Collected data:
----
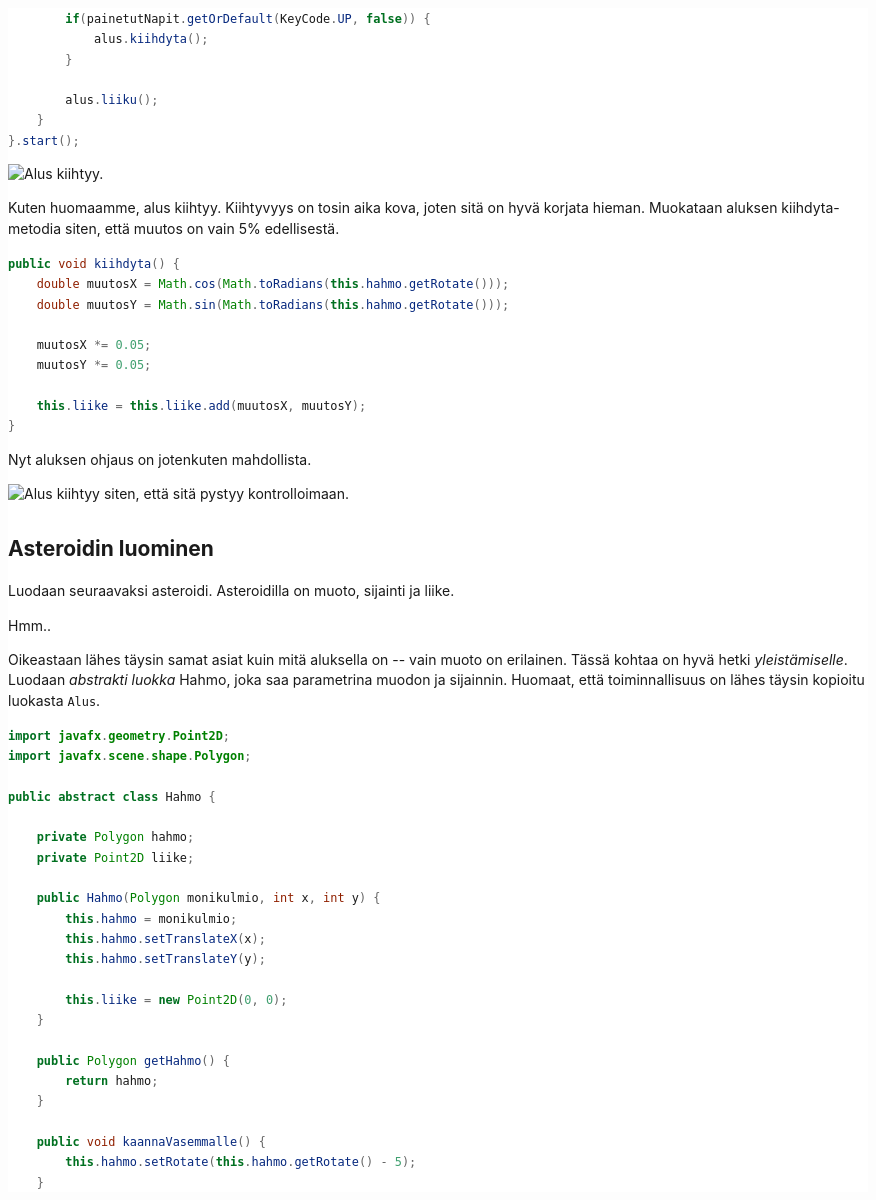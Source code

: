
```java
        if(painetutNapit.getOrDefault(KeyCode.UP, false)) {
            alus.kiihdyta();
        }

        alus.liiku();
    }
}.start();
```

<img src="../img/material/pane-alus-kiihtyy.gif" alt="Alus kiihtyy."/>


Kuten huomaamme, alus kiihtyy. Kiihtyvyys on tosin aika kova, joten sitä on hyvä korjata hieman. Muokataan aluksen kiihdyta-metodia siten, että muutos on vain 5% edellisestä.


```java
public void kiihdyta() {
    double muutosX = Math.cos(Math.toRadians(this.hahmo.getRotate()));
    double muutosY = Math.sin(Math.toRadians(this.hahmo.getRotate()));

    muutosX *= 0.05;
    muutosY *= 0.05;

    this.liike = this.liike.add(muutosX, muutosY);
}
```

Nyt aluksen ohjaus on jotenkuten mahdollista.

<img src="../img/material/alus-kiihtyy-fiksummin.gif" alt="Alus kiihtyy siten, että sitä pystyy kontrolloimaan."/>


## Asteroidin luominen

Luodaan seuraavaksi asteroidi. Asteroidilla on muoto, sijainti ja liike.

Hmm..

Oikeastaan lähes täysin samat asiat kuin mitä aluksella on -- vain muoto on erilainen. Tässä kohtaa on hyvä hetki *yleistämiselle*. Luodaan *abstrakti luokka* Hahmo, joka saa parametrina muodon ja sijainnin. Huomaat, että toiminnallisuus on lähes täysin kopioitu luokasta `Alus`.

```java
import javafx.geometry.Point2D;
import javafx.scene.shape.Polygon;

public abstract class Hahmo {

    private Polygon hahmo;
    private Point2D liike;

    public Hahmo(Polygon monikulmio, int x, int y) {
        this.hahmo = monikulmio;
        this.hahmo.setTranslateX(x);
        this.hahmo.setTranslateY(y);

        this.liike = new Point2D(0, 0);
    }

    public Polygon getHahmo() {
        return hahmo;
    }

    public void kaannaVasemmalle() {
        this.hahmo.setRotate(this.hahmo.getRotate() - 5);
    }
```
----
Repeat each entry above exactly. Omit the pictures.

Source code

:
```java
        if(painetutNapit.getOrDefault(KeyCode.UP, false)) {
            alus.kiihdyta();
        }

        alus.liiku();
    }
}.start();
```

<img src="../img/material/pane-alus-kiihtyy.gif" alt="Alus kiihtyy."/>


Kuten huomaamme, alus kiihtyy. Kiihtyvyys on tosin aika kova, joten sitä on hyvä korjata hieman. Muokataan aluksen kiihdyta-metodia siten, että muutos on vain 5% edellisestä.


```java
public void kiihdyta() {
    double muutosX = Math.cos(Math.toRadians(this.hahmo.getRotate()));
    double muutosY = Math.sin(Math.toRadians(this.hahmo.getRotate()));

    muutosX *= 0.05;
    muutosY *= 0.05;

    this.liike = this.liike.add(muutosX, muutosY);
}
```

Nyt aluksen ohjaus on jotenkuten mahdollista.

<img src="../img/material/alus-kiihtyy-fiksummin.gif" alt="Alus kiihtyy siten, että sitä pystyy kontrolloimaan."/>


## Asteroidin luominen

Luodaan seuraavaksi asteroidi. Asteroidilla on muoto, sijainti ja liike.

Hmm..

Oikeastaan lähes täysin samat asiat kuin mitä aluksella on -- vain muoto on erilainen. Tässä kohtaa on hyvä hetki *yleistämiselle*. Luodaan *abstrakti luokka* Hahmo, joka saa parametrina muodon ja sijainnin. Huomaat, että toiminnallisuus on lähes täysin kopioitu luokasta `Alus`.

```java
import javafx.geometry.Point2D;
import javafx.scene.shape.Polygon;

public abstract class Hahmo {

    private Polygon hahmo;
    private Point2D liike;

    public Hahmo(Polygon monikulmio, int x, int y) {
        this.hahmo = monikulmio;
        this.hahmo.setTranslateX(x);
        this.hahmo.setTranslateY(y);

        this.liike = new Point2D(0, 0);
    }

    public Polygon getHahmo() {
        return hahmo;
    }

    public void kaannaVasemmalle() {
        this.hahmo.setRotate(this.hahmo.getRotate() - 5);
    }
```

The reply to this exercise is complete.